The Most Stable Default Order When You First Work on a 3D Project

A more stable order is usually:

First choose a small single-object scenario
First understand depth and disparity
First understand the correspondence between 2D points and 3D points
Then move into point clouds or multi-view geometry
Finally look at more complex reconstruction or 3D detection

This is usually much easier than jumping straight into a complex 3D network at the beginning.

The Right Learning Expectation for This Section

This section is not meant to take you directly into complex 3D reconstruction, but to help you truly realize first that:

What makes 3D vision different from 2D vision is the spatial geometry problem
This affects the difficulty of data, modeling, evaluation, and debugging

Evidence to Keep

Keep this page’s proof of learning as a small evidence card:

Scenario Boundary: face, video, OCR, 3D, medical, or another vision scenario
Input Sample: source image/frame/document and the expected output type
Result Artifact: extracted text, tracked event, depth clue, diagnosis flag, or review note
Failure Check: privacy, lighting, temporal drift, layout, calibration, or domain risk
Expected Output: scenario-specific artifact with metric or human-review note

Summary

The most important thing in this section is to build one judgment:

The core value of 3D vision is lifting image understanding from flat space to spatial structure, and this naturally adds one more layer of geometric difficulty compared with 2D vision.

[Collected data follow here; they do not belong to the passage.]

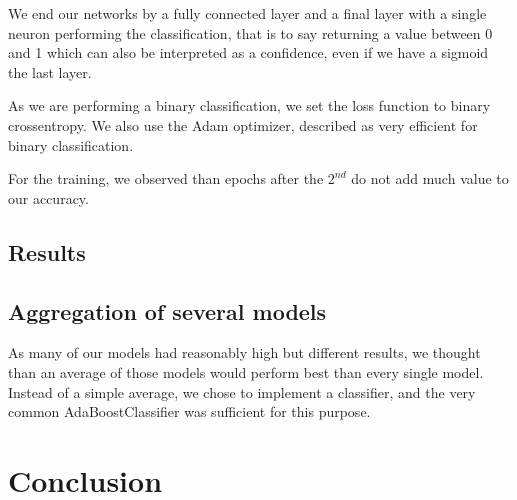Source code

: \documentclass[10pt,conference,compsocconf]{IEEEtran}
\begin{document}
We end our networks by a fully connected layer and a final layer with a single neuron performing the classification, that is to say returning a value between 0 and 1 which can also be interpreted as a confidence, even if we have a sigmoid the last layer.

As we are performing a binary classification, we set the loss function to binary crossentropy. We also use the Adam optimizer, described as very efficient for binary classification.

For the training, we observed than epochs after the $2^{nd}$ do not add much value to our accuracy.

\subsection{Results}

\subsection{Aggregation of several models}

As many of our models had reasonably high but different results, we thought than an average of those models would perform best than every single model. Instead of a simple average, we chose to implement a classifier, and the very common AdaBoostClassifier was sufficient for this purpose.

\section{Conclusion}
\end{document}
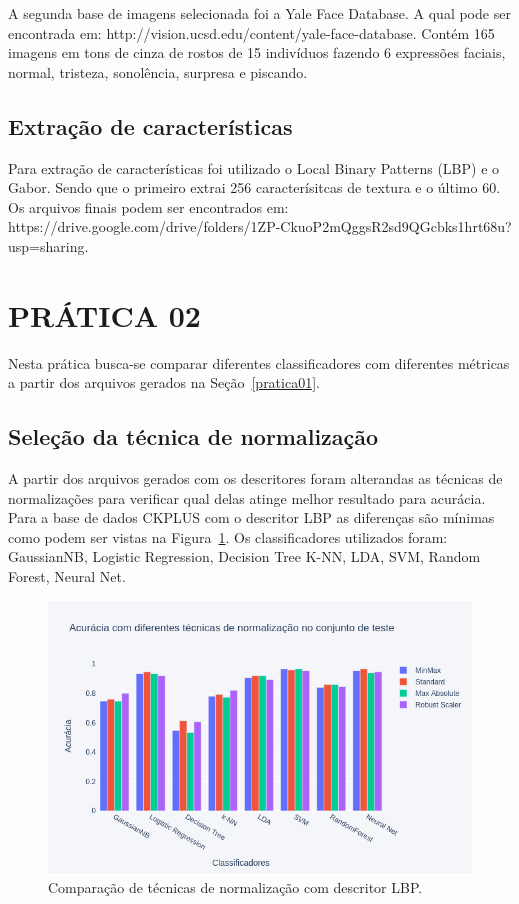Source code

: \documentclass[a4paper, 12 pt, conference]{ieeeconf}  %
\begin{document}
A segunda base de imagens selecionada foi a Yale Face Database. A qual pode ser encontrada em: http://vision.ucsd.edu/content/yale-face-database. Contém 165 imagens em tons de cinza de rostos de 15 indivíduos fazendo 6 expressões faciais, normal, tristeza, sonolência, surpresa e piscando.

\subsection{Extração de características}
Para extração de características foi utilizado o Local Binary Patterns (LBP) e o Gabor. Sendo que o primeiro extrai 256 caracterísitcas de textura e o último 60. Os arquivos finais podem ser encontrados em: https://drive.google.com/drive/folders/1ZP-CkuoP2mQggsR2sd9QGcbks1hrt68u?usp=sharing.

\section{PRÁTICA 02}
\label{pratica02}
Nesta prática busca-se comparar diferentes classificadores com diferentes métricas a partir dos arquivos gerados na Seção~\ref{pratica01}.

\subsection{Seleção da técnica de normalização}
A partir dos arquivos gerados com os descritores foram alterandas as técnicas de normalizações para verificar qual delas atinge melhor resultado para acurácia. Para a base de dados CKPLUS com o descritor LBP as diferenças são mínimas como podem ser vistas na Figura~\ref{fig:bar_norm_all}. Os classificadores utilizados foram: GaussianNB, Logistic Regression, Decision Tree K-NN, LDA, SVM, Random Forest, Neural Net.

\begin{figure}[!htbp]
	\centering
	\includegraphics[width=1.0\linewidth,clip=true,trim=0cm 0cm 0cm 0cm, keepaspectratio=true]{bar_norm_all.png}
	\caption{Comparação de técnicas de normalização com descritor LBP.}
	\label{fig:bar_norm_all}
\end{figure}
\end{document}
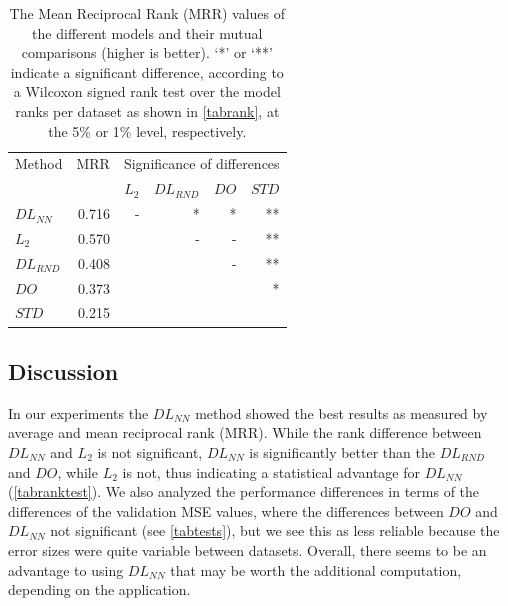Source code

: \documentclass[conference]{IEEEtran}
\begin{document}
\begin{table}[tb]
 \begin{center}
 \begin{small}
 \begin{sc}
 
 \begin{tabular}{lr|rrrr}
 \toprule
 Method & MRR & \multicolumn{4}{c}{Significance of differences} \\ 
 & & \multicolumn{1}{c}{$L_2$} & \multicolumn{1}{c}{$DL_{RND}$} & \multicolumn{1}{c}{$DO$} & \multicolumn{1}{c}{$STD$} \\ 
 \midrule
 $DL_{NN}$ & 0.716 & - & * & * & ** \\
 $L_2$ & 0.570 & & - & - & ** \\
 $DL_{RND}$ & 0.408 & & & - & ** \\
 $DO$ & 0.373 & & & & * \\
 $STD$ & 0.215 & & & & \\ 
 \bottomrule 
 
 \end{tabular}
 \end{sc}
 \end{small}
 \end{center} 
 \caption{The Mean Reciprocal Rank (MRR) values of the different models and their mutual comparisons (higher is better). 
 `*' or `**' indicate a significant difference, according to a Wilcoxon signed rank test over the model ranks per dataset as shown in \autoref{tabrank}, at the 5\% or 1\% level, respectively.}
 \label{tabranktest}
 
\end{table}



\subsection{Discussion}\label{sec:discussion}

In our experiments the $DL_{NN}$ method showed the best results as measured by average and mean reciprocal rank (MRR). 
While the rank difference between $DL_{NN}$ and $L_2$ is not significant, $DL_{NN}$ is significantly better than the $DL_{RND}$ and $DO$, while $L_2$ is not, thus indicating a statistical advantage for $DL_{NN}$ (\autoref{tabranktest}). 
We also analyzed the performance differences in terms of the differences of the validation MSE values, where the differences between $DO$ and $DL_{NN}$ not significant (see \autoref{tabtests}), but we see this as less reliable because the error sizes were quite variable between datasets. 
Overall, there seems to be an advantage to using $DL_{NN}$ that may be worth the additional computation, depending on the application.
\end{document}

What You Should Take Away Most

3D vision is not as simple as “one more dimension”
Depth, disparity, and point cloud are the three layers of intuition most worth building first
Learning spatial intuition first, then looking at complex models, will be much more stable

If You Turn It into a Project, What Is Most Worth Showing?

A small depth estimation or stereo example
A comparison between the depth map and the original image
A minimal visualization from image points to spatial points
A set of error cases for “near / far” judgments

This will be more convincing than simply saying “I did 3D vision.”

Exercises

Change disparity and observe the trend in depth changes.
Why is 3D vision said to rely more on geometric intuition than 2D vision?
Why is a point cloud a very natural 3D representation?
Think about which applications depend especially on 3D vision, rather than only needing 2D detection.

Reference implementation and walkthrough

In stereo vision intuition, depth is inversely related to disparity: larger disparity usually means closer, smaller disparity means farther, and near-zero disparity is unstable.
3D vision relies on geometry because you must reason about camera models, depth, coordinates, scale, calibration, and pose, not only appearance.
A point cloud is natural because it stores visible 3D surfaces directly as (x, y, z) points, often with color or intensity.
Robotics, autonomous driving, AR, mapping, measurement, grasping, and collision avoidance depend on 3D structure rather than only 2D boxes.